Nieproszeni goście

Obrazek użytkownika gw1990
Kraj

Właśnie odbyło się spotkanie Zbigniewa Ziobry z wyborcami w nowohuckim NCK-u. Żałuję, że nie mogłem się na konferencję udać, bo działo się ciekawie. Nie mówię bynajmniej o pomysłach byłego ministra sprawiedliwości i inicjatywach, jakie podejmie w Parlamencie Europejskim. Na sali zjawili się nieproszeni goście z obstawą.

Z opowieści mojego znajomego, uczestnika spotkania w Nowohuckim Centrum Kultury, cała akcja była zamierzona w celu ośmieszenia Ziobry. Joanna Senyszyn i Róża Thun przybyły na spotkanie z wyborcami PiS. Ponoć było gorąco. Co ciekawe, przybyło również zbrojne ramię SLD, czyli młodzieżówka (konkretnie 6-7 osób), która rozpoczęła "dyskusję" z elektoratem Ziobry. Były minister sprawiedliwości apelował o spokój, w ruch poszły flagi i parasole. Nie można się starszemu, antykomunistycznemu elektoratowi dziwić. Nota bene - znajomy stwierdził, że Thun wyglądała jak czarownica, co potęgowało emocje.
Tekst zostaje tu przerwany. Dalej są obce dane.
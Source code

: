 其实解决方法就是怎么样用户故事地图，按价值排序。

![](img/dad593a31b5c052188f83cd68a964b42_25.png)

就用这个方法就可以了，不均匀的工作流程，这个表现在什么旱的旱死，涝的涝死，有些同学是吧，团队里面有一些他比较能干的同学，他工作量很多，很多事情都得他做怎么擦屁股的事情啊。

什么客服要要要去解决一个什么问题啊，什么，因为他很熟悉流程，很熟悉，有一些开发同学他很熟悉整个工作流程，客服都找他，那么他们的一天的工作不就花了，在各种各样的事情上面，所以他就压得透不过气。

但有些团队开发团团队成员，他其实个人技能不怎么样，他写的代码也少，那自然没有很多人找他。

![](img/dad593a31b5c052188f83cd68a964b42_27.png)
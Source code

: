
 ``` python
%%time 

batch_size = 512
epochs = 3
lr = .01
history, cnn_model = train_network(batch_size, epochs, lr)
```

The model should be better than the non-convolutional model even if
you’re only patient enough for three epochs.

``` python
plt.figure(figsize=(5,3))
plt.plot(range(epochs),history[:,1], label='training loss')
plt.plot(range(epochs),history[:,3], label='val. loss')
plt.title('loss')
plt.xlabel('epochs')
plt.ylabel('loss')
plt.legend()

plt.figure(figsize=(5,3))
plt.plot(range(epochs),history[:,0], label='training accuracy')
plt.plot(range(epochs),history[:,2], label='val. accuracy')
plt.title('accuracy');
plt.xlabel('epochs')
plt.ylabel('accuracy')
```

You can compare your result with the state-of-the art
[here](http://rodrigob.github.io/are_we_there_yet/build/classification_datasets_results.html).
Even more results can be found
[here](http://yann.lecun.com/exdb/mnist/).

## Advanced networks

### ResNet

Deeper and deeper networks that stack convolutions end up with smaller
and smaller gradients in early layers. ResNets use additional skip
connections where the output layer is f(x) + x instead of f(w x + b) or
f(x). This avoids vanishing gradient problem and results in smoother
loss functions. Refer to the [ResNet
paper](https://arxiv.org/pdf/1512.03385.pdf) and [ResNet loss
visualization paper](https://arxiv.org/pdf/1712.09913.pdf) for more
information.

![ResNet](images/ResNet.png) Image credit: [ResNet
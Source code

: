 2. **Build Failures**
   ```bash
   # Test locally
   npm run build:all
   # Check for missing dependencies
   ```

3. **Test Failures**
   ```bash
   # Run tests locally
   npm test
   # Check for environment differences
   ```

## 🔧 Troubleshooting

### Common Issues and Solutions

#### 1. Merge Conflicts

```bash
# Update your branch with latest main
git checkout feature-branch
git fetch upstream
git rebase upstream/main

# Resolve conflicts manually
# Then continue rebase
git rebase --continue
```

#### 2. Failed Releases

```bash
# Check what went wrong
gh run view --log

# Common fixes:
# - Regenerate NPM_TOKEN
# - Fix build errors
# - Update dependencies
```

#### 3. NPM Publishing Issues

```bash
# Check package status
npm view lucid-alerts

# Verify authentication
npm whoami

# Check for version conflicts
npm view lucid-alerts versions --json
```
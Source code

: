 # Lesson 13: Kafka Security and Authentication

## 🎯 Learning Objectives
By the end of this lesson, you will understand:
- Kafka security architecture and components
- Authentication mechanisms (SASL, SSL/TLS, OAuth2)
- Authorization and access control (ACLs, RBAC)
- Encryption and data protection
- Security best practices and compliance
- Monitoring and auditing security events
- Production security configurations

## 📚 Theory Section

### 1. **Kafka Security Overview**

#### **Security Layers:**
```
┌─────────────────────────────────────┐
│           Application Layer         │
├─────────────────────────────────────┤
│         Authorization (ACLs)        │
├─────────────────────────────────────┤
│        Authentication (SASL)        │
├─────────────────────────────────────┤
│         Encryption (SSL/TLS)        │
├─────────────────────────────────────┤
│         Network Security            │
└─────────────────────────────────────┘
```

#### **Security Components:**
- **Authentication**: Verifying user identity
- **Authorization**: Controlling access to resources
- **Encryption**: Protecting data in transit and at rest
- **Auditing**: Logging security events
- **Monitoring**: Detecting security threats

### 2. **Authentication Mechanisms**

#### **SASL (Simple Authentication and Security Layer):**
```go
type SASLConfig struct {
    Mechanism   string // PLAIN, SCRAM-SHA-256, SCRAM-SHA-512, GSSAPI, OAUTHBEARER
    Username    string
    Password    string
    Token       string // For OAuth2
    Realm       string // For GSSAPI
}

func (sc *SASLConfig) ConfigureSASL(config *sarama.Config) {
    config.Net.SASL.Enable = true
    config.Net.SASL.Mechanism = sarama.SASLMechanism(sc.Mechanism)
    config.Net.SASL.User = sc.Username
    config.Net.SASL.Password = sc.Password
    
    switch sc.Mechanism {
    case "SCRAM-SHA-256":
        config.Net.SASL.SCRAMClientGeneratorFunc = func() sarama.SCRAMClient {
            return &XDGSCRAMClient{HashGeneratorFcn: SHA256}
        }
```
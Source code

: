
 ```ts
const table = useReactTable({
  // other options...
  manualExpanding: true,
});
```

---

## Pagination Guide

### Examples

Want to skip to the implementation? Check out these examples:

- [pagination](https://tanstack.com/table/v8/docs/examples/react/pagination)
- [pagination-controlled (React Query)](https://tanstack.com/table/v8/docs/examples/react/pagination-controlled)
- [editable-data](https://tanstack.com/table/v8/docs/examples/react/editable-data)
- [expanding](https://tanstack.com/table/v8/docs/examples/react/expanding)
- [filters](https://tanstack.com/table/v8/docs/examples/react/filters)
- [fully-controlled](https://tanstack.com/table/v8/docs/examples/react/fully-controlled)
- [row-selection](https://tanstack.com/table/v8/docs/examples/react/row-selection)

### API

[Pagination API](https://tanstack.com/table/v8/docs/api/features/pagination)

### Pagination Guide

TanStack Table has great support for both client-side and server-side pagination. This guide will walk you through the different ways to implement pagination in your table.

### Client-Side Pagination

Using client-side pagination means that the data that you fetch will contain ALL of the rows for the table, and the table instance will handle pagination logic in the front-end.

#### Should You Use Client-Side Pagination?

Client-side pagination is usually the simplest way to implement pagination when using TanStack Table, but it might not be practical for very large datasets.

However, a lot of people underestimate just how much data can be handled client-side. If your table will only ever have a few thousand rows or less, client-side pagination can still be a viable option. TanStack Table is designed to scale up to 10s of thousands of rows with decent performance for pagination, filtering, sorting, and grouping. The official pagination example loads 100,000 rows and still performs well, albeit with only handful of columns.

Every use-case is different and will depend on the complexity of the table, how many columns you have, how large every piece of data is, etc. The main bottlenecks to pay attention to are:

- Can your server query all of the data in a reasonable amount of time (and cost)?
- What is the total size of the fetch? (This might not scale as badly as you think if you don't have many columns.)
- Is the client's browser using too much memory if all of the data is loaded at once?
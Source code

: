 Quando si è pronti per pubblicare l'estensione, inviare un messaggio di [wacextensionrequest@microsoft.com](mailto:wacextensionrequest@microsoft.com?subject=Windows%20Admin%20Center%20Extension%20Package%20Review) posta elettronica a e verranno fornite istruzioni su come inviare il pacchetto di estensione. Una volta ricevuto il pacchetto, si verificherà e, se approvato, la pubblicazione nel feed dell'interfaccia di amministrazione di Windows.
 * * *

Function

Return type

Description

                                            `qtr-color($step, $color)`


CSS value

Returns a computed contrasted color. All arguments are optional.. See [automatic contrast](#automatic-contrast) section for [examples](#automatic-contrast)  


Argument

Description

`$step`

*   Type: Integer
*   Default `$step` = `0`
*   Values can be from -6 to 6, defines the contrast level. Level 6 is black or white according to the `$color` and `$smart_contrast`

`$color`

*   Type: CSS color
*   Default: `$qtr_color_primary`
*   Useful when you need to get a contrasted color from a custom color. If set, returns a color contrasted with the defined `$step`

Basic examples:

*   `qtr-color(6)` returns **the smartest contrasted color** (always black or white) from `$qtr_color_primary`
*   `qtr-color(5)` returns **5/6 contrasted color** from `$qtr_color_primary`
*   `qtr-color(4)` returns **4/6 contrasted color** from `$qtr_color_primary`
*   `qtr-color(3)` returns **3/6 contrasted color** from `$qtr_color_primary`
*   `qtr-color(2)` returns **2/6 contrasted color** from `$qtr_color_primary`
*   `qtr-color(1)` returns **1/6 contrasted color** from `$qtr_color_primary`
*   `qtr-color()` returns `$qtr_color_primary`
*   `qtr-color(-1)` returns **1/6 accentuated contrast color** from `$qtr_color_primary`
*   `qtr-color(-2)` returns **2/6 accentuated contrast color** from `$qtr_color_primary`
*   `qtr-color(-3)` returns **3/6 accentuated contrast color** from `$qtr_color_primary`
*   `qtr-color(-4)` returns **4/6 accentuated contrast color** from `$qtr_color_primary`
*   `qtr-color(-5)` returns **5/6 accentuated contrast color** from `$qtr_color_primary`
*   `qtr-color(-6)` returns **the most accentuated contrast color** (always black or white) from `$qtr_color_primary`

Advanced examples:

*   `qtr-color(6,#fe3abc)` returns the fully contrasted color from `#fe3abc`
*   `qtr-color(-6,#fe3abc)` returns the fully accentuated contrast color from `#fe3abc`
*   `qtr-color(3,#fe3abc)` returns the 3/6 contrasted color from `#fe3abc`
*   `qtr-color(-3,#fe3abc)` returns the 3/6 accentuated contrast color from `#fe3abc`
Przed chwilą widziałem migawki w tvp3 i faktycznie - uczestnicy mogli się przestraszyć. Kiedy tylko posłanka Senyszyn podnosiła nieproszona głos, domagając się tłumaczeń w sprawie śmierci Blidy, miała problem z fruwającymi nad jej głową flagami.

Co ciekawe, mój znajomy uciął sobie pogawędkę z jednym z dziennikarzy tvn 24 i Różą Thun. Mówi prosto z mostu i nie owija w bawełnę, więc zapytał pracownika telewizja wprost - po co uczestniczą w tej szopce? Stwierdził on mniej więcej, że to jego praca. Później wypalił wprost do Róży Thun - oj, tak, żałuję, że mnie nie było - skończyły się czasy robienia lodów, korupcji, afer i koalicji antylustracyjnych. I kandydatka do europarlamentu dostała popularną zwiechę - odpowiedziała zmieszana tylko tyle, że przyszła właśnie podyskutować. Później zaczęli pyskować młodzianie z SLD, którzy wbili się niezaproszeni. Potrafili nawet bezczelnie wyśmiewać się, że tak katolicki elektorat ma PiS.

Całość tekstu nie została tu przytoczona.